I still remember getting my first cell phone.

The year was 1999 and my mom passed down her beater of a silver Sprint flip phone. For the time it was high tech, featuring an exterior notification screen, polyphonic ringtones, and a few games that would later look “totally lame” next to Snake on my friend's Nokia brick-phones. Despite the terror that is being a cell phone owned by an 11 year old kid, it lasted several years until I convinced my parents to upgrade me to a a new LG phone with a “totally cool” color screen (and countless software bugs).

Fast forward to 2008 where I found myself in need of a new phone having had my latest victim Razer flip phone split in half. In an effort to show mercy to my parents, I made the mature decision to get my own phone plan and a sexy, contract-subsidized iPhone 3G for only $200.

For the first few years having an iPhone was similar to having a dumbphone, just with a better screen, a browser that worked, and countless other bells and whistles that were more of a novelty than necessity.
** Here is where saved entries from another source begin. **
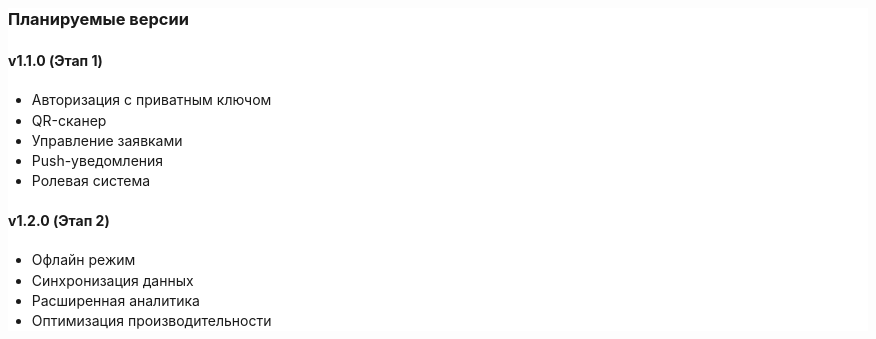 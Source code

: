 ### Планируемые версии

#### v1.1.0 (Этап 1)
- Авторизация с приватным ключом
- QR-сканер
- Управление заявками
- Push-уведомления
- Ролевая система

#### v1.2.0 (Этап 2)
- Офлайн режим
- Синхронизация данных
- Расширенная аналитика
- Оптимизация производительности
Unfortunately, somewhere along the way those novelties gave way to alerts, push notifications, and constant buzzing, beeping, and blooping that turned the my “smart” into a constant point of annoyance and stress as it begged for my attention.

It's for this reason that I've been diving into the extremely extensive notification settings and turning off as many active notifications as possible (active being anything that makes my phone buzz, beep, or otherwise distract my attention when it's not in front of my face). The only three apps for which I've left active notifications fully intact are “Phone”, “Messages”, and “Facetime”, or what I still consider to be the core functions a phone should provide (and even those are 100% silent at the flip the switch on the side of my iPhone).

Additionally, to help minimized distractions when I am on my phone I've also disabled the majority of passive notifications (badges, banner alerts, etc - anything that unobtrusively appears once you're already on the phone), and only left them intact for the few work-critical apps like Mailbox, Slack, and Google Hangouts.

A few weeks in I now check my email once or twice a day, Facebook a few times per week, and otherwise only pull out my phone when I have true downtime rather than out of habit. Surprisingly, I've yet to miss anything work-related that couldn't wait until later, and what started out as an experiment in being able to focus better on work has turned into a much better balance between myself and what should be a tool rather than a constant distraction. If you find yourself distracted or pestered by your phone I'd recommend giving it a try.

As someone who works as a designer and developer I get it — the more we use our phone the better for your company, but as a human being with limited time and attention I have to wonder if there's a better way? All things aside, that old Sprint phone had one feature that makes it appealing compared to phones of today — the damn thing was silent 99% of the time.